Afastei com vigor as teias que, pegajosas, pareciam querer me segurar do lado de fora, longe da escuridão. Quão pegajosas são as teias que nos seguram? “Tanto quanto nossa vontade de nos livrarmos delas”, respondi para mim mesmo.
O sentimento de asco que me acometeu ao me desvencilhar das brumas sólidas e grudentas desvaneceu passos adiante. Assim que o breu úmido e opressor tomou tudo a minha volta, muito tempo depois, passei a pensar diferente. Não eram, então, mãos prudentes e carinhosas tentando me proteger do que havia ali?
Mas e havia ali algum mal? Só podia! Nenhum bem pode se esconder em tal lugar.

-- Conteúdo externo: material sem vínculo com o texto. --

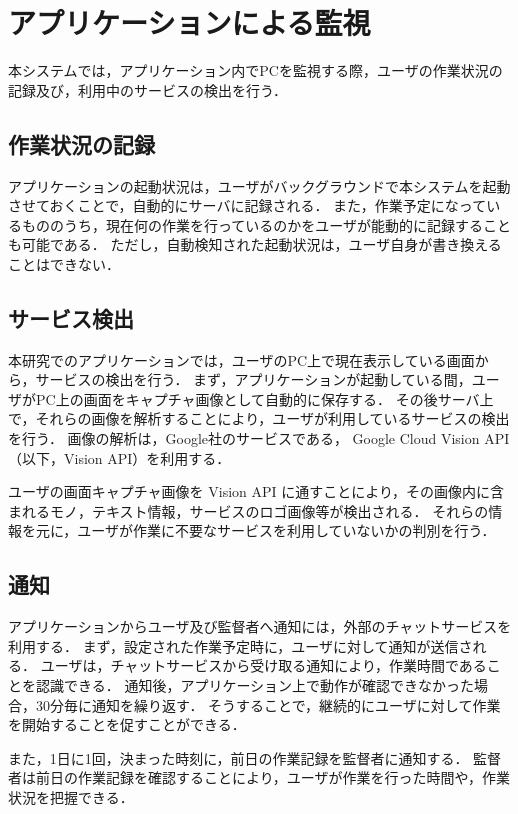 \section{アプリケーションによる監視}
本システムでは，アプリケーション内でPCを監視する際，ユーザの作業状況の記録及び，利用中のサービスの検出を行う．

\subsection{作業状況の記録}
アプリケーションの起動状況は，ユーザがバックグラウンドで本システムを起動させておくことで，自動的にサーバに記録される．
また，作業予定になっているもののうち，現在何の作業を行っているのかをユーザが能動的に記録することも可能である．
ただし，自動検知された起動状況は，ユーザ自身が書き換えることはできない．

\subsection{サービス検出}
本研究でのアプリケーションでは，ユーザのPC上で現在表示している画面から，サービスの検出を行う．
まず，アプリケーションが起動している間，ユーザがPC上の画面をキャプチャ画像として自動的に保存する．
その後サーバ上で，それらの画像を解析することにより，ユーザが利用しているサービスの検出を行う．
画像の解析は，Google社のサービスである， Google Cloud Vision API （以下，Vision API）を利用する．

ユーザの画面キャプチャ画像を Vision API に通すことにより，その画像内に含まれるモノ，テキスト情報，サービスのロゴ画像等が検出される．
それらの情報を元に，ユーザが作業に不要なサービスを利用していないかの判別を行う．


\subsection{通知}
アプリケーションからユーザ及び監督者へ通知には，外部のチャットサービスを利用する．
まず，設定された作業予定時に，ユーザに対して通知が送信される．
ユーザは，チャットサービスから受け取る通知により，作業時間であることを認識できる．
通知後，アプリケーション上で動作が確認できなかった場合，30分毎に通知を繰り返す．
そうすることで，継続的にユーザに対して作業を開始することを促すことができる．

また，1日に1回，決まった時刻に，前日の作業記録を監督者に通知する．
監督者は前日の作業記録を確認することにより，ユーザが作業を行った時間や，作業状況を把握できる．

\clearpage

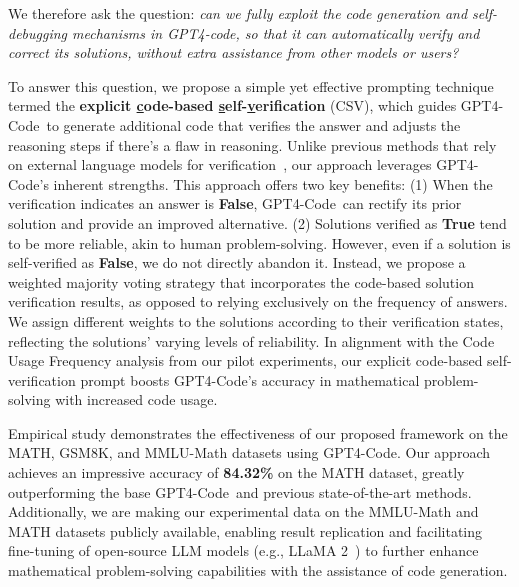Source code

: \documentclass{article} \usepackage{iclr2023_conference,times}
\newcommand{\gptcode}{GPT4-Code}
\begin{document}
We therefore ask the question: \textit{can we fully exploit the code generation and self-debugging mechanisms in GPT4-code, so that it can automatically verify and correct its solutions, without extra assistance from other models or users?}

To answer this question, we propose a simple yet effective prompting technique termed the \textbf{explicit \uline{c}ode-based \uline{s}elf-\uline{v}erification} (CSV), which guides \gptcode~to generate additional code that verifies the answer and adjusts the reasoning steps if there's a flaw in reasoning. Unlike previous methods that rely on external language models for verification~\citep{lightman2023lets,cobbe2021gsm8k}, our approach leverages \gptcode's inherent strengths. This approach offers two key benefits: (1) When the verification indicates an answer is \textbf{False}, \gptcode~can rectify its prior solution and provide an improved alternative. (2) Solutions verified as \textbf{True} tend to be more reliable, akin to human problem-solving. However, even if a solution is self-verified as \textbf{False}, we do not directly abandon it. Instead, we propose a weighted majority voting strategy that incorporates the code-based solution verification results, as opposed to relying exclusively on the frequency of answers. We assign different weights to the solutions according to their verification states, reflecting the solutions' varying levels of reliability. In alignment with the Code Usage Frequency analysis from our pilot experiments, our explicit code-based self-verification prompt boosts \gptcode's accuracy in mathematical problem-solving with increased code usage.

Empirical study demonstrates the effectiveness of our proposed framework on the MATH, GSM8K, and MMLU-Math datasets using \gptcode. Our approach achieves an impressive accuracy of \textbf{84.32\%} on the MATH dataset, greatly outperforming the base \gptcode~and previous state-of-the-art methods. Additionally, we are making our experimental data on the MMLU-Math and MATH datasets publicly available, enabling result replication and facilitating fine-tuning of open-source LLM models (e.g., LLaMA 2~\citep{touvron2023llama}) to further enhance mathematical problem-solving capabilities with the assistance of code generation.
\end{document}
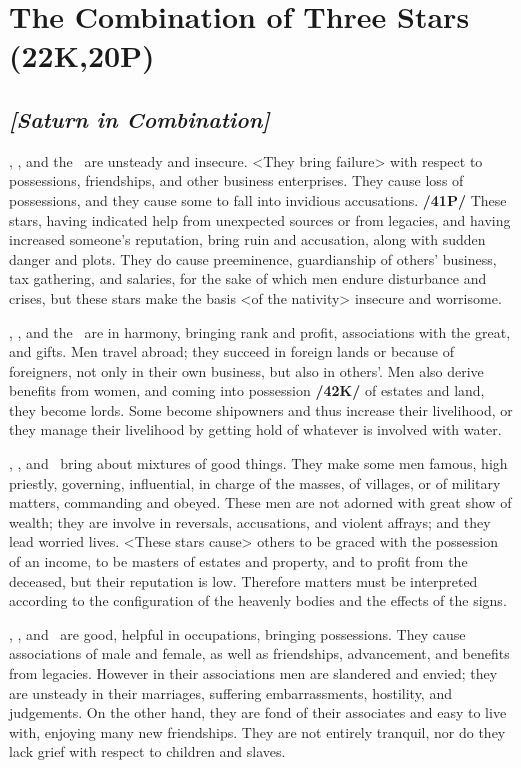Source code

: \section{The Combination of Three Stars (22K,20P)}
\subsection{\textit{[Saturn in Combination]}}
\Saturn, \Jupiter, and the \Sun\, are unsteady and insecure. <They bring failure> with respect to possessions, friendships, and other business enterprises. They cause loss of possessions, and they cause some to fall into invidious accusations. \textbf{/41P/} These stars, having indicated help from unexpected sources or from legacies, and having increased someone’s reputation, bring ruin and accusation, along with sudden danger and plots. They do cause preeminence, guardianship of others’ business, tax gathering, and salaries, for the sake of which men endure disturbance and crises, but these stars make the basis <of the nativity> insecure and worrisome.

\Saturn, \Jupiter, and the \Moon\, are in harmony, bringing rank and profit, associations with the great, and gifts. Men travel abroad; they succeed in foreign lands or because of foreigners, not only in their own business, but also in others’. Men also derive benefits from women, and coming into possession \textbf{/42K/} of estates and land, they become lords. Some become shipowners and thus increase their livelihood, or they manage their livelihood by getting hold of whatever is involved with water.

\Saturn, \Jupiter, and \Mars\, bring about mixtures of good things. They make some men famous, high priestly,
governing, influential, in charge of the masses, of villages, or of military matters, commanding and obeyed. These men are not adorned with great show of wealth; they are involve in reversals, accusations, and violent affrays; and they lead worried lives. <These stars cause> others to be graced with the possession of an income, to be masters of estates and property, and to profit from the deceased, but their reputation is low. \mndl Therefore matters must be interpreted according to the configuration of the heavenly bodies and the effects of the signs.

\Saturn, \Jupiter, and \Venus\, are good, helpful in occupations, bringing possessions. They cause associations of male and female, as well as friendships, advancement, and benefits from legacies. However in their associations men are slandered and envied; they are unsteady in their marriages, suffering embarrassments, hostility, and judgements. On the other hand, they are fond of their associates and easy to
live with, enjoying many new friendships. They are not entirely tranquil, nor do they lack grief with respect to children and slaves.

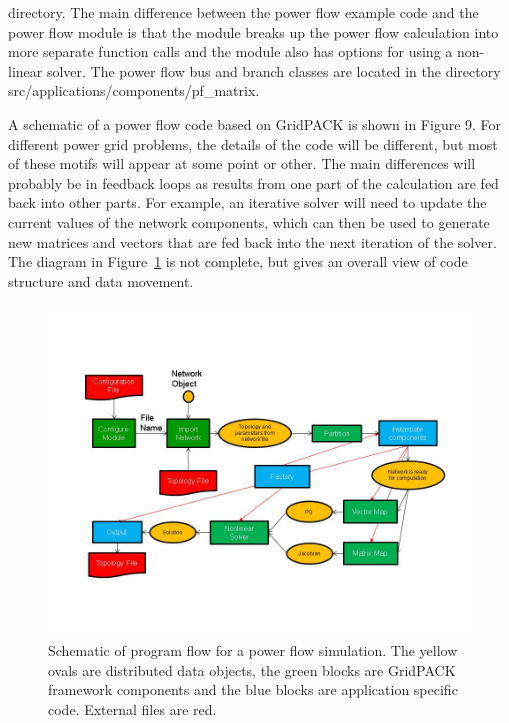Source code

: \documentclass[12pt]{report} %
\begin{document}
directory. The main difference between the power flow example code and the power flow module is that the module breaks up the power flow calculation into more separate function calls and the module also has options for using a non-linear solver. The power flow bus and branch classes are located in the directory src/applications/components/pf\_matrix.

A schematic of a power flow code based on GridPACK is shown in Figure 9. For different power grid problems, the details of the code will be different, but most of these motifs will appear at some point or other. The main differences will probably be in feedback loops as results from one part of the calculation are fed back into other parts. For example, an iterative solver will need to update the current values of the network components, which can then be used to generate new matrices and vectors that are fed back into the next iteration of the solver. The diagram in Figure~\ref{fig:fig-9} is not complete, but gives an overall view of code structure and data movement.

\begin{figure}
  \centering
    \includegraphics*[width=6.50in, height=3.45in, keepaspectratio=false, trim=0.00in 0.68in 0.00in 0.75in]{Fig9}
  \caption{Schematic of program flow for a power flow simulation. The yellow ovals are distributed data objects, the green blocks are GridPACK framework components and the blue blocks are application specific code. External files are red.}
  \label{fig:fig-9}
\end{figure}


\end{document}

Tentei tatear as paredes. “Que paredes? “ Pensei ter ouvido esta pergunta mais de uma vez enquanto espichava os braços na direção do nada. “Que paredes? Que paredes?” A pergunta parecia martelar meu cérebro a cada segundo e a cada tentativa vã de tocar em algo sólido.
Continuei tentando, me esforçando para ignorar as vozes que me afligiam. Depois de dois passos vigorosos, finalmente, minha mão esquerda pareceu tocar um dos limites do túnel. Líquido. Era líquido.

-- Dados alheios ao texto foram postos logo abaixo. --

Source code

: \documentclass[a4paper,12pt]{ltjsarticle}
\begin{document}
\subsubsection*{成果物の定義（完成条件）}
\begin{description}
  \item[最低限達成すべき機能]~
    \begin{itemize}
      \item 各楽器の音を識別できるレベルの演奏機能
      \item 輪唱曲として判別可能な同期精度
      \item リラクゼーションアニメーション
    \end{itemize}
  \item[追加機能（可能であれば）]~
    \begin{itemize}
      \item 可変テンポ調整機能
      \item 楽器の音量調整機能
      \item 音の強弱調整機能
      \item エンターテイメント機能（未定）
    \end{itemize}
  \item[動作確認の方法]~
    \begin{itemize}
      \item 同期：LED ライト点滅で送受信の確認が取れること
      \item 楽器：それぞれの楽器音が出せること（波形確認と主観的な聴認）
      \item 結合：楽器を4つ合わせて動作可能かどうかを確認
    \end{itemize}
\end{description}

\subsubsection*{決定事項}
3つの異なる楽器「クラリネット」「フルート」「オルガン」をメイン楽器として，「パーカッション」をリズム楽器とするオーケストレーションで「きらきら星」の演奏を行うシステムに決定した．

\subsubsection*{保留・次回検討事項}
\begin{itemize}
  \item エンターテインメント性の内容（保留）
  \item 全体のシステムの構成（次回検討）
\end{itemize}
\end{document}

Denso, morno... quase convidativo. Quando tentei puxar a mão de volta, ante a surpresa que vinha do escuro, algo pareceu querer me segurar. Senti, juro que senti, como se mãos suaves tentassem manter meu braço onde estava.
Num puxão um pouco mais forte, consegui meu intento. Aquilo que não me ameaçava, mas me metia medo, finalmente me soltara. O som foi de sucção. Mas não estava no chão.
Ou eu estava na horizontal... ou a parede de mingau preto e grudento estava na vertical.
Aquilo me intrigava. Mais ainda intrigado eu ficava ao não mais a rosa perceber, ou o rubi, ou os olhos vermelhos de sangue.
Levei a mão atrevida até perto do meu rosto. Queria sentir o cheiro. Que cheiro? Não senti absolutamente nada. Como assim, não tem cheiro? Foi ai que percebi que nada naquele lugar que tinha tudo para feder exalava cheiro algum. Como se eu estivesse em lugar nenhum.
Nenhum tão cheio de nada que parecia lotado de um vazio imenso, profundo, largo.
Não seria isto, exatamente, que eu buscava?
Comecei a gargalhar. Foi uma risada tão intensa que logo ficou dolorida. Não conseguia parar de rir. O ar me faltava. Arfando, tentava puxar um pouco daquele ar quente e denso para poder rir mais um pouco, e sufocava mais e mais. Meus olhos lacrimejavam. Lágrimas e mais lágrimas desciam pelo meu rosto. Senti o gosto salgado delas quando chegaram a minha boca. Senti a dor torturante quando meu próprio líquido salobro passou pelas rachaduras de meus lábios.
Parei de rir. E chorei.
Não, eu não estava sonhando. O riso era só mais um engano. Um engodo, um escárnio de mim mesmo. Pareceu-me mais uma gargalhada funesta diante de meu próprio esquife.
Eu procurei e achei. Porque quis. Percebi que desdenhei as grotescas teias grossas que me apartavam da entrada. “Morram”, pensava eu, com medo de dizer em voz alta aquilo que me vinha à cabeça e morava dentro de meu espírito. Mas foi tempo passado.
Muito suor rolará por meu rosto. A flor se foi... o rubi nunca existiu...
Apenas os olhos vermelhos permanecem para me apavorar e não me deixar esquecer.
E eu só quero que o tempo passe, que o tratamento termine e que, se um dia conseguir voltar ao lugar de onde vim, aquelas teias estejam lá para me envolver novamente.